Thirdly, I reject Pepe’s assertion that Bryant’s reference to the discussion about the “strike price” of options was false. I find that the discussion about options did occur and that the discussion included reference to the exercise price of options.
Fourthly, Pepe’s assertion that he was entitled to the full economic benefit of the shares during the twelve month qualifying period is unable to be satisfactorily reconciled with the language of the last line of the equity participation paragraph which refers only to giving the full economic benefit during the vesting period. But the phrasing is consistent with Bryant’s version of the discussion to the effect that shares or options were to be allocated after the scheme had been developed and after Pepe had performed as an employee for one year.
Fifthly, no words were inserted in the equity participation paragraph to differentiate between Pepe’s entitlement should he cease employment with PAM for any reason other than resignation. If that had been discussed and agreed upon, in my view it would have been reflected in the drafting.
Sixthly, Pepe’s case as presented at trial was that he required 5% equity in PAM at no cost to move from JFCP and that he would not have joined PAM otherwise.
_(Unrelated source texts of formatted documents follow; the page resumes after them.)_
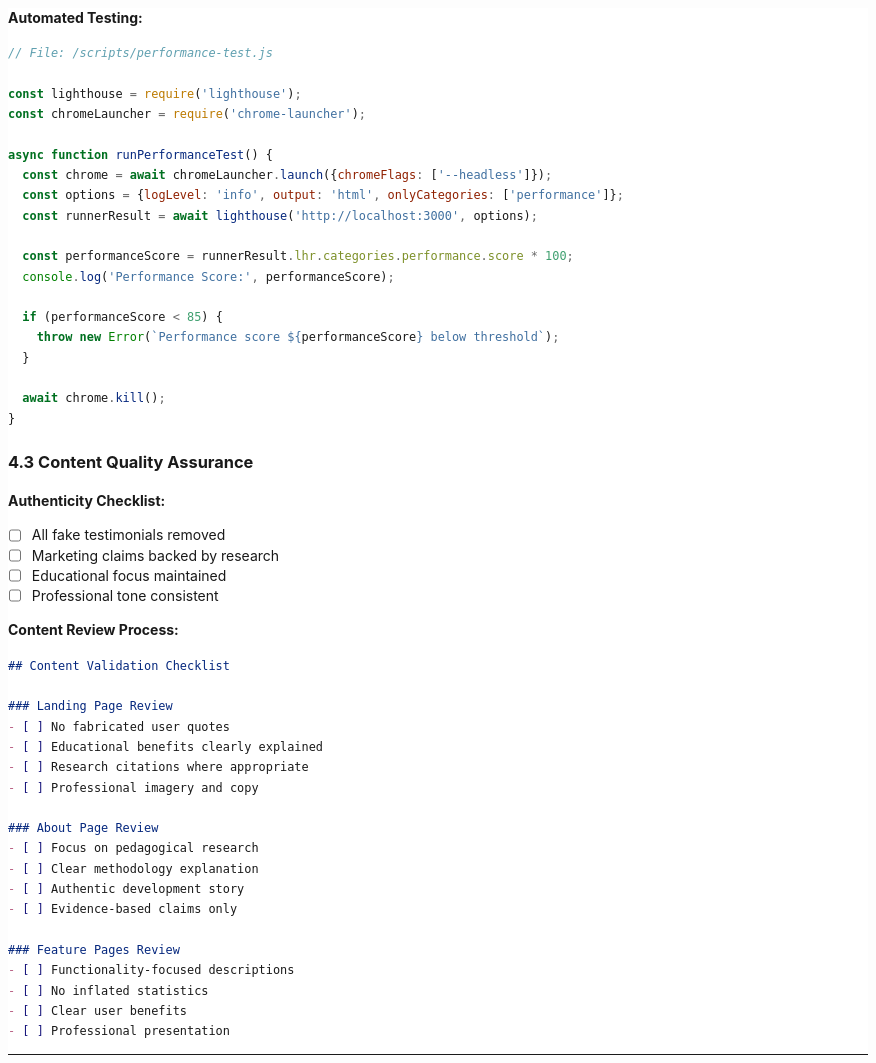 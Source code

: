 **Automated Testing:**
```javascript
// File: /scripts/performance-test.js

const lighthouse = require('lighthouse');
const chromeLauncher = require('chrome-launcher');

async function runPerformanceTest() {
  const chrome = await chromeLauncher.launch({chromeFlags: ['--headless']});
  const options = {logLevel: 'info', output: 'html', onlyCategories: ['performance']};
  const runnerResult = await lighthouse('http://localhost:3000', options);
  
  const performanceScore = runnerResult.lhr.categories.performance.score * 100;
  console.log('Performance Score:', performanceScore);
  
  if (performanceScore < 85) {
    throw new Error(`Performance score ${performanceScore} below threshold`);
  }
  
  await chrome.kill();
}
```

### 4.3 Content Quality Assurance

**Authenticity Checklist:**
- [ ] All fake testimonials removed
- [ ] Marketing claims backed by research
- [ ] Educational focus maintained
- [ ] Professional tone consistent

**Content Review Process:**
```markdown
## Content Validation Checklist

### Landing Page Review
- [ ] No fabricated user quotes
- [ ] Educational benefits clearly explained
- [ ] Research citations where appropriate
- [ ] Professional imagery and copy

### About Page Review  
- [ ] Focus on pedagogical research
- [ ] Clear methodology explanation
- [ ] Authentic development story
- [ ] Evidence-based claims only

### Feature Pages Review
- [ ] Functionality-focused descriptions
- [ ] No inflated statistics
- [ ] Clear user benefits
- [ ] Professional presentation
```

--- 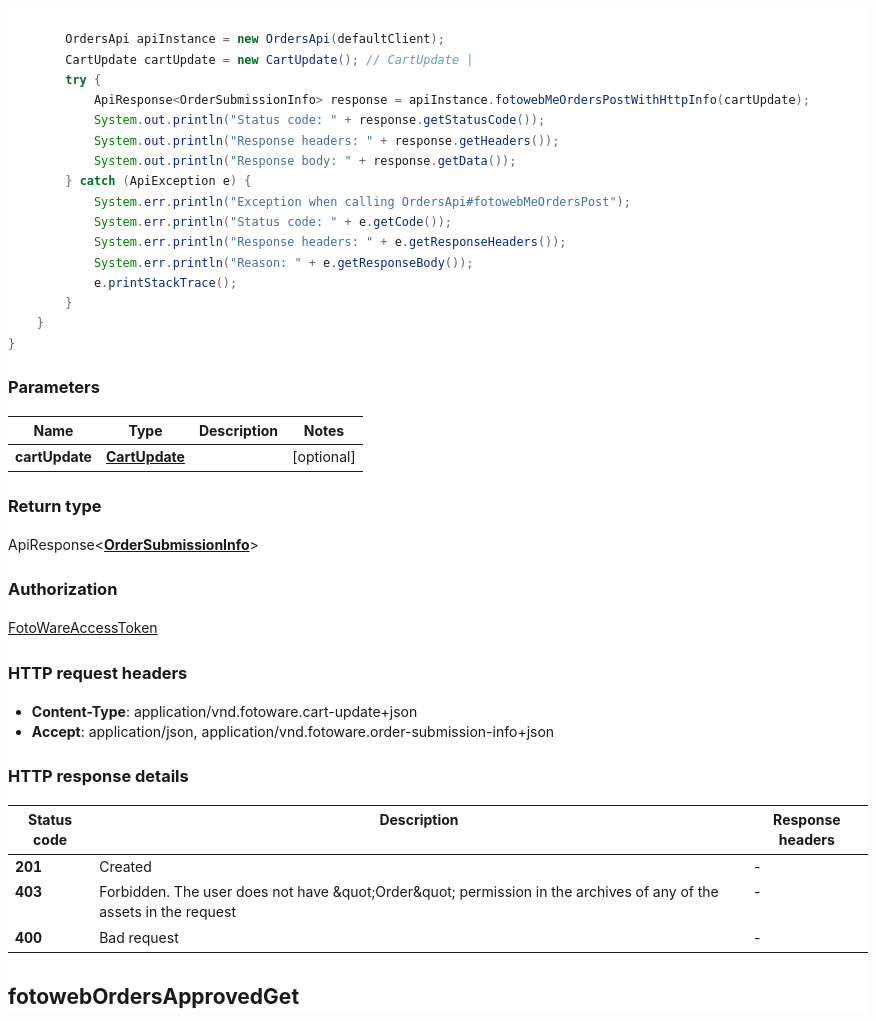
 ```java

        OrdersApi apiInstance = new OrdersApi(defaultClient);
        CartUpdate cartUpdate = new CartUpdate(); // CartUpdate | 
        try {
            ApiResponse<OrderSubmissionInfo> response = apiInstance.fotowebMeOrdersPostWithHttpInfo(cartUpdate);
            System.out.println("Status code: " + response.getStatusCode());
            System.out.println("Response headers: " + response.getHeaders());
            System.out.println("Response body: " + response.getData());
        } catch (ApiException e) {
            System.err.println("Exception when calling OrdersApi#fotowebMeOrdersPost");
            System.err.println("Status code: " + e.getCode());
            System.err.println("Response headers: " + e.getResponseHeaders());
            System.err.println("Reason: " + e.getResponseBody());
            e.printStackTrace();
        }
    }
}
```

### Parameters


| Name | Type | Description  | Notes |
|------------- | ------------- | ------------- | -------------|
| **cartUpdate** | [**CartUpdate**](CartUpdate.md)|  | [optional] |

### Return type

ApiResponse<[**OrderSubmissionInfo**](OrderSubmissionInfo.md)>


### Authorization

[FotoWareAccessToken](../README.md#FotoWareAccessToken)

### HTTP request headers

- **Content-Type**: application/vnd.fotoware.cart-update+json
- **Accept**: application/json, application/vnd.fotoware.order-submission-info+json

### HTTP response details
| Status code | Description | Response headers |
|-------------|-------------|------------------|
| **201** | Created |  -  |
| **403** | Forbidden. The user does not have \&quot;Order\&quot; permission in the archives of any of the assets in the request |  -  |
| **400** | Bad request |  -  |


## fotowebOrdersApprovedGet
I do not accept this. In particular I did not believe Pepe when he gave evidence to this effect. Some of his evidence sounded to me like a prepared speech especially when he said with heavy emphasis that he wanted to benefit from growth “from day one” and that he wanted to make sure he “would get it [equity] at no cost”. Further this emphasis did not match the tenor of contemporaneous communications in the days immediately preceding the 11 March meeting. For example, Bunton’s notes on 7 March state “comfortable with potential for equity and bonus… he has no particular number on the equity share… If he was offered 250K plus super he would accept readily”. In an email to Bunton of 9 March, Pepe notes in reference to the equity participation paragraph that it is very vague and states he would need a lot more certainty before he could accept the offer, ”By certainty I mean regarding things like timing, vesting, purchase price (i.e nil?) etc, etc and the removal of words like ‘up to’. I’d prefer words like ‘minimum of’”. On 10 March Pepe told Bunton in relation to the impending meeting with Bryant on 11 March that “there were no deal breakers” and that he “just needed some certainty surrounding the equity clause”. Bunton’s note is slightly different but to the same effect “No deal breakers - just wants clarity on equity and bonus”. Certainly the indications are that Pepe wanted more certainty and clarity on the issue of equity, but nowhere is there a contemporaneous note to the effect that Pepe will not accept the position unless he receives 5% equity at no cost.
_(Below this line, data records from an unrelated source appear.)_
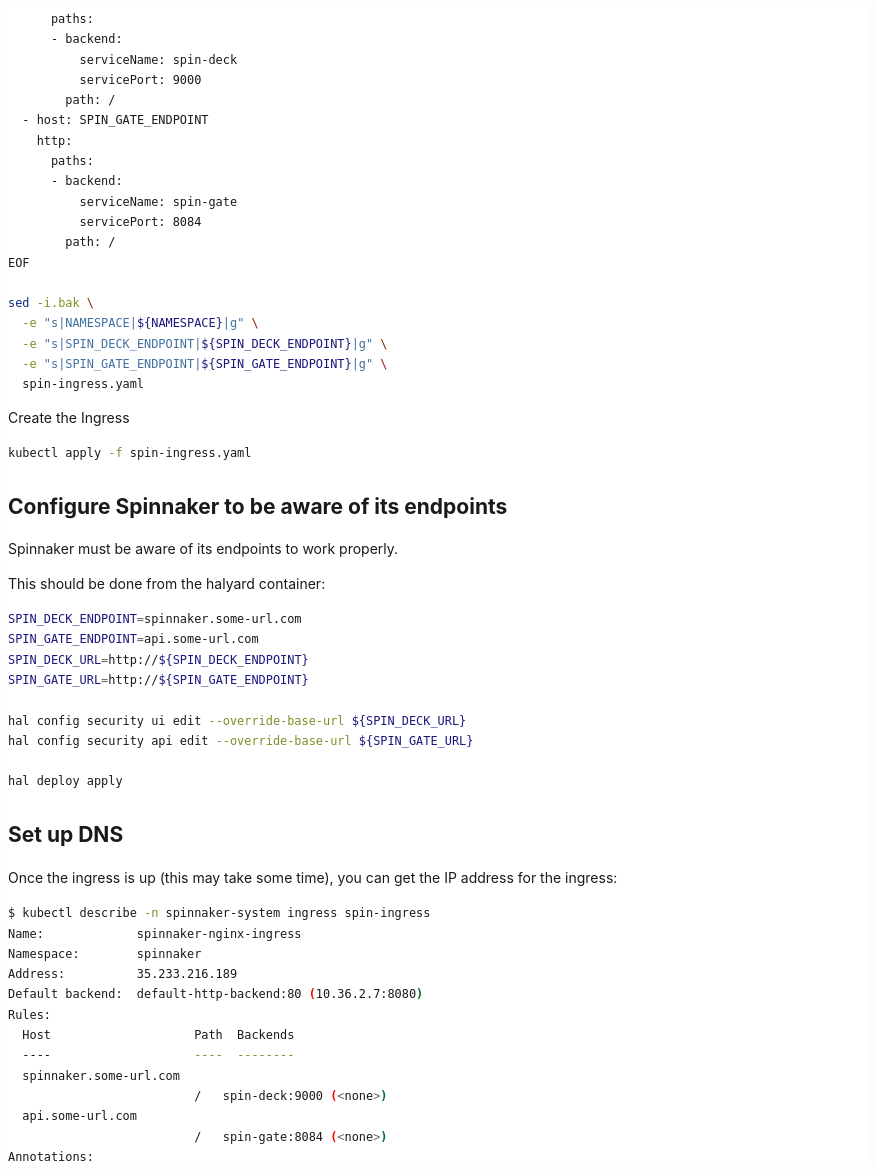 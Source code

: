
 ```bash
      paths:
      - backend:
          serviceName: spin-deck
          servicePort: 9000
        path: /
  - host: SPIN_GATE_ENDPOINT
    http:
      paths:
      - backend:
          serviceName: spin-gate
          servicePort: 8084
        path: /
EOF

sed -i.bak \
  -e "s|NAMESPACE|${NAMESPACE}|g" \
  -e "s|SPIN_DECK_ENDPOINT|${SPIN_DECK_ENDPOINT}|g" \
  -e "s|SPIN_GATE_ENDPOINT|${SPIN_GATE_ENDPOINT}|g" \
  spin-ingress.yaml
```

Create the Ingress

```bash
kubectl apply -f spin-ingress.yaml
```

## Configure Spinnaker to be aware of its endpoints

Spinnaker must be aware of its endpoints to work properly.

This should be done from the halyard container:

```bash
SPIN_DECK_ENDPOINT=spinnaker.some-url.com
SPIN_GATE_ENDPOINT=api.some-url.com
SPIN_DECK_URL=http://${SPIN_DECK_ENDPOINT}
SPIN_GATE_URL=http://${SPIN_GATE_ENDPOINT}

hal config security ui edit --override-base-url ${SPIN_DECK_URL}
hal config security api edit --override-base-url ${SPIN_GATE_URL}

hal deploy apply
```

## Set up DNS

Once the ingress is up (this may take some time), you can get the IP address for the ingress:

```bash
$ kubectl describe -n spinnaker-system ingress spin-ingress
Name:             spinnaker-nginx-ingress
Namespace:        spinnaker
Address:          35.233.216.189
Default backend:  default-http-backend:80 (10.36.2.7:8080)
Rules:
  Host                    Path  Backends
  ----                    ----  --------
  spinnaker.some-url.com
                          /   spin-deck:9000 (<none>)
  api.some-url.com
                          /   spin-gate:8084 (<none>)
Annotations:
```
For all of the above reasons, I accept Bryant’s version of the discussion on 11 March meeting in preference to Pepe’s version.
On Tuesday 14 March 2006 Pepe signed the executive employment agreement and the employment letter in Bunton’s office. On 10 April 2006 Pepe commenced working at PAM.
Employee Share Ownership Plan
On 28 March 2007 Pepe attended an off-site meeting in the Hunter Valley for PAM employees. Wright made a presentation concerning the proposed employee share option plan. According to Adamson, Wright advised employees that they should expect an ESOP and for that to take place there would be a company valuation. As Wright was presenting the details of the proposed ESOP, Adamson remarked that the viability of the ESOP came down to the valuation. This comment was made with the key personnel in the Platypus team at the presentation, namely Bonouvrie, Pepe, Williams, Best and Adamson. Pepe did not dispute that Wright gave a presentation on the topic of the proposed ESOP. Pepe said there was a question and answer session after the presentation. He gave no evidence about the content of the presentation and did not recall the specifics of the question and answer session. In about May 2007, BDO Kendalls Corporate Finance (Vic) Pty Ltd was retained to prepare a report on the fair market value of a non-voting share in PAM. Pepe denied knowing that a valuation was being prepared in connection with the ESOP until Williams made him aware of the valuation around late June 2007.
Williams gave evidence of conversations he had had with Pepe about the impending introduction of the ESOP during which he informed Pepe that a valuation that was being prepared for that purpose. According to Williams, the first of those conversations took place in May or early June 2007 and related to the valuation of PAM. Williams said that Pepe had found out that PAM was getting the valuation of the company but Williams could not recall how he found that out. Pepe asked Williams why PAM or specifically Pepe was not involved in doing that valuation given the “skill set” inside the investment team at PAM. Williams responded that it would be inappropriate for someone who was a beneficiary of the scheme to be involved in the valuation of the business. Further, Williams said he pointed out that even though he was not a beneficiary in the first round of the ESOP, he was not and had no desire to be involved in the valuation process. Williams could not recall any specific response from Pepe.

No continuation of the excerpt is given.